Brak produktów w koszyku.

Ogłoszenia(773) 763-3343

Hoover w Polsce

-

Ocena i pamięć potomnych o wielu postaciach historycznych jest determinowana przez jedno lub garść ważnych wydarzeń, zwłaszcza jeśli jest to wydarzenie oceniane negatywnie.

W takiej sytuacji często poprzednie lub późniejsze dokonania idą w cień, bowiem pamięta się tylko o tym jednym, nieszczęsnym wydarzeniu. Jedną z takich osób, która powszechnie kojarzy się raczej negatywnie, jest Herbert Clark Hoover. Za jego prezydentury rozpoczął się Wielki Kryzys – i mimo podejmowanych prób nie udało mu się tego kryzysu zażegnać. Z jego nazwiskiem kojarzą się raczej dramaty, które dotknęły miliony Amerykanów i ich przedsiębiorstw w tym okresie oraz zdjęcia bezrobotnych, koczujących w slumsach, niż przede wszystkim pomoc, jaką dzięki niemu uzyskało młode państwo polskie – czego wyrazem było nazwanie, jeszcze za życia, skwery jego imieniem i ufundowanie pamiątkowego obelisku.

Pierwszy kontakt Hoovera z kulturą polską nie był szczególnie fortunny – w latach 90. XIX w., w czasach studenckich, organizował koncerty – jednym z zaproszonych muzyków był Ignacy Jan Paderewski. Niestety, władze uczelni ogłosiły w dniu planowanego koncertu święto – Hooverowi udało się błyskawicznie zorganizować przeniesienie koncertu do innego miasta, niemniej jednak nie udało się zapewnić spodziewanej liczby publiczności. W efekcie Paderewski musiał zadowolić się jedynie połową umówionego honorarium, co i tak pochłonęło całość przychodów z koncertu. Rozstanie niefortunnego organizatora i muzyka przebiegło jednak w miłej, wręcz żartobliwej atmosferze.

Hoover miał szczęście w życiu zawodowym – był inżynierem geologiem, dzięki czemu stał się bogatym człowiekiem.

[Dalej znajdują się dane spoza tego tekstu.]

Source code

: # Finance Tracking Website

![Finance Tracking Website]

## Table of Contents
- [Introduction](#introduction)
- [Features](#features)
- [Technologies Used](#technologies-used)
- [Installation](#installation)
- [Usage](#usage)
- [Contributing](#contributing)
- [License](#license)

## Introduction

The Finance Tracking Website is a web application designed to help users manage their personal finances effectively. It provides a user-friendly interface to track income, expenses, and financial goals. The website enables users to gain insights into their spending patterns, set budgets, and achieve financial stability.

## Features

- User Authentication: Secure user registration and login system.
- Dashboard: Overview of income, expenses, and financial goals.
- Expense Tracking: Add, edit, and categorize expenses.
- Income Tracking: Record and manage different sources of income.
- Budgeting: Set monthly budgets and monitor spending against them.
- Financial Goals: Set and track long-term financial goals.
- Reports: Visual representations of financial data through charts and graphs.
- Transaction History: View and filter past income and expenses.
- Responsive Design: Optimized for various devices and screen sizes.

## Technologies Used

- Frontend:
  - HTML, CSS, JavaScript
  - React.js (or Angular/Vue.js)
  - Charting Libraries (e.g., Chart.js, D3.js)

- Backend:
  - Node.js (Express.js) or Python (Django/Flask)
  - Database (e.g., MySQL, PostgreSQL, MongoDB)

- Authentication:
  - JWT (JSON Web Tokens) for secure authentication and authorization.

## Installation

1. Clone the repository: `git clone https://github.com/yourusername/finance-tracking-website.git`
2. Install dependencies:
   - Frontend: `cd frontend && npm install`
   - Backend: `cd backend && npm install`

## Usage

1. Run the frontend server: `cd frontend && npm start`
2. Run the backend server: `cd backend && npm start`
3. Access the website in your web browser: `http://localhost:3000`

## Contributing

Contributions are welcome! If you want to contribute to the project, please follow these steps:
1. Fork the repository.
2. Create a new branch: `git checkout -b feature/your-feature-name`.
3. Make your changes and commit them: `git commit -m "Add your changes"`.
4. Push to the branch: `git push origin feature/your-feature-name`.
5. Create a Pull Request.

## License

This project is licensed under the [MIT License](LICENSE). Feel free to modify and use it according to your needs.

Był zatrudniony jako specjalista w poszukiwaniu złota i innych cennych kopalin – i znajdował je, a także opracowywał i wdrażał technologie wydobywania ich. Pracował zarówno w Stanach Zjednoczonych, jak i w Australii i Chinach (gdzie przez miesiąc kierował budową barykad w oblężonym przez bokserów Ticncinie.
Pierwszy raz zawitał na polskie ziemie w 1913 r., ale dopiero wybuch I wojny światowej spowodował jego większe zaangażowanie w sprawy polskie. Ponieważ był nie tylko świetnie prosperującym i zbijającym fortunę inżynierem, ale również kwakrem, postanowił – wobec toczącej się w Europie wojny – zająć się działalnością charytatywną. Pomógł ewakuować z ogarniętej pożogą wojenną Europy 120,000 Amerykanów – zorganizował półtysięczną grupę ochotników, zajmujących się dystrybucją ubrań, żywności, biletów na parowce i innych artykułów pierwszej potrzeby.

Później stanął na czele zorganizowanego przez siebie Komitetu Pomocy Belgii – organizacji powołanej dla niesienia pomocy niewinnym ofiarom wojny w Belgii. Komitet ten stał się prywatną, ale niezależną organizacją, dysponującą własnymi statkami, kolejami i olbrzymim budżetem. Ponad czterdzieści razy Hoover podróżował z Londynu do Berlina, rozmawiając z władzami cesarskich Niemiec na temat zgody na pomoc transportu żywności dla głodującej ludności cywilnej. W 1915 r. uzyskał zgodę niemieckiego rządu na dostawy żywności dla ludności polskiej. Niestety, z powodu przeszkód, stawianych zarówno przez niemiecką biurokrację, jak i przez Anglików, dostawy te nie docierały do Polski.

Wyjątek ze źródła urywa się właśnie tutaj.